**Provided entries**
%%

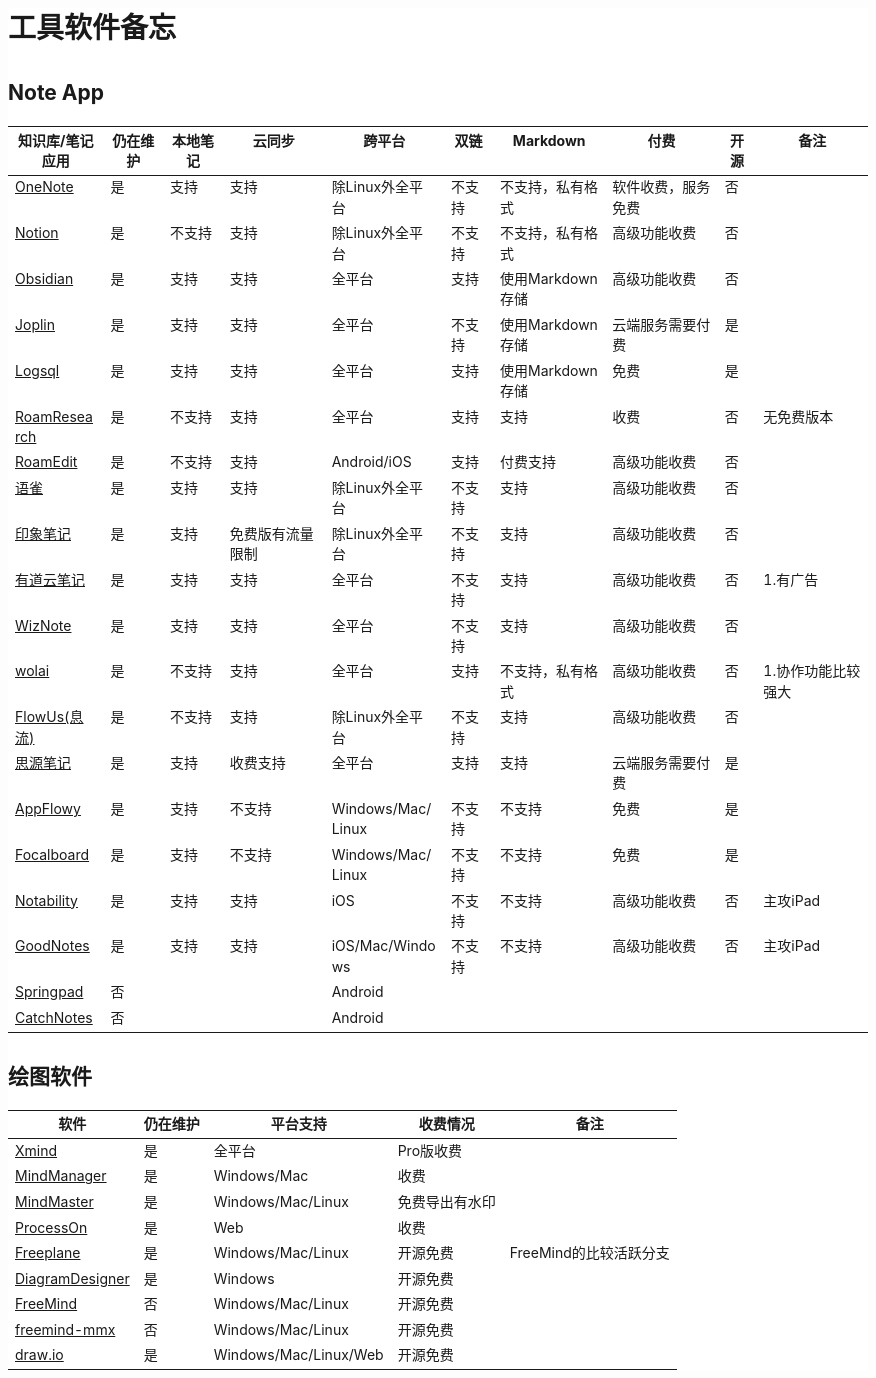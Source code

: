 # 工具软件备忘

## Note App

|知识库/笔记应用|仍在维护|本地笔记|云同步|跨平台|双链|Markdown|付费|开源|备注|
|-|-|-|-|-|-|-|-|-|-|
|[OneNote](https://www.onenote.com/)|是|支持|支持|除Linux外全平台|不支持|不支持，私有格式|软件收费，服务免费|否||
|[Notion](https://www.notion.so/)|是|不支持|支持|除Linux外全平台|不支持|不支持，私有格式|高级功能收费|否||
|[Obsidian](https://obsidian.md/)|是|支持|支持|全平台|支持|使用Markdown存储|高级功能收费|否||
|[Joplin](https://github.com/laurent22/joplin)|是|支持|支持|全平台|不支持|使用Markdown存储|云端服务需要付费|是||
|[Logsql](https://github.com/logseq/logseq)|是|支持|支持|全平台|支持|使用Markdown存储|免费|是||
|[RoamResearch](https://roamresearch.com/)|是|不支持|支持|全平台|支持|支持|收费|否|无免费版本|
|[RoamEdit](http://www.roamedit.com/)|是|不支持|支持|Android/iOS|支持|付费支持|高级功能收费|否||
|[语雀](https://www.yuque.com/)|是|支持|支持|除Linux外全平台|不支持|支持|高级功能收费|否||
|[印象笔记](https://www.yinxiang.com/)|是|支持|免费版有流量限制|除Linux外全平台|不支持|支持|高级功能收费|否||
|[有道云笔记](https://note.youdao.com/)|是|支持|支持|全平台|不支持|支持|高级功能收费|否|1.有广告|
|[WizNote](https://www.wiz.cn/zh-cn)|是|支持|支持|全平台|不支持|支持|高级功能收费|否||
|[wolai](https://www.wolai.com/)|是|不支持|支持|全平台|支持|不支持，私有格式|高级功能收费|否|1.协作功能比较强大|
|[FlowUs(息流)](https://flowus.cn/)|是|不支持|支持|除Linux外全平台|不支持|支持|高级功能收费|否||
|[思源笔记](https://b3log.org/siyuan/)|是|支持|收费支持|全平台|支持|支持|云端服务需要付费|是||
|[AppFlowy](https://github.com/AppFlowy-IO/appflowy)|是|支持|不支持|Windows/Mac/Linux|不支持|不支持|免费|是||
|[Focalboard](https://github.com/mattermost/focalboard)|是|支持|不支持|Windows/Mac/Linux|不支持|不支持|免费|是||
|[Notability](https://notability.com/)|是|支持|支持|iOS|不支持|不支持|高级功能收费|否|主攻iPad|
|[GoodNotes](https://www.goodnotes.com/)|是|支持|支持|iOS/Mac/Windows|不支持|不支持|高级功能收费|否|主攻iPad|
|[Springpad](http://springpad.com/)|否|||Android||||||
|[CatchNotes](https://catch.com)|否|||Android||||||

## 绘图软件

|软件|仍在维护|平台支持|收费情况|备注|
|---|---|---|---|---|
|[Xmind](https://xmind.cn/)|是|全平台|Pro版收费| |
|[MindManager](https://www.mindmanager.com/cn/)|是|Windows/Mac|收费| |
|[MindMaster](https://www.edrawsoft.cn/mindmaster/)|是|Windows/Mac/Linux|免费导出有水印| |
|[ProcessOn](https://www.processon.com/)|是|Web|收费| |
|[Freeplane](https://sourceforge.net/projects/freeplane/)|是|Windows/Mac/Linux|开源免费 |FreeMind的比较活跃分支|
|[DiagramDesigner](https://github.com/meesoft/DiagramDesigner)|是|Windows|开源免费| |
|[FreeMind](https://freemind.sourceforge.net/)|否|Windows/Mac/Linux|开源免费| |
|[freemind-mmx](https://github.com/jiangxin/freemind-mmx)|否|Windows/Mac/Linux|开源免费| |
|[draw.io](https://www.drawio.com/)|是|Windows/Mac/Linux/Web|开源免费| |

%%
%%

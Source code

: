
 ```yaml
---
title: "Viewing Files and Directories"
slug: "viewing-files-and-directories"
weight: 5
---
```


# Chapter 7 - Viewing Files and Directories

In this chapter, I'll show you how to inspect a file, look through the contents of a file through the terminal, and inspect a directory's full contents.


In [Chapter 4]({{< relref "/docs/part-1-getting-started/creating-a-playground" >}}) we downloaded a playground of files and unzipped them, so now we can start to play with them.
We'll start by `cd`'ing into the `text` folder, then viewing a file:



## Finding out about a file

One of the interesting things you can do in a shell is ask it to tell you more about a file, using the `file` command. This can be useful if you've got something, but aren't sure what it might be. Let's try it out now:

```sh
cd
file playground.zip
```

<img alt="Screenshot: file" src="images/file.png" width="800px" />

%%

**Problem requirements**
Look through the material above for the string "使用Markdown存储" and copy each line that has it.

**Response box**
|[Obsidian](https://obsidian.md/)|是|支持|支持|全平台|支持|使用Markdown存储|高级功能收费|否||
|[Joplin](https://github.com/laurent22/joplin)|是|支持|支持|全平台|不支持|使用Markdown存储|云端服务需要付费|是||
|[Logsql](https://github.com/logseq/logseq)|是|支持|支持|全平台|支持|使用Markdown存储|免费|是||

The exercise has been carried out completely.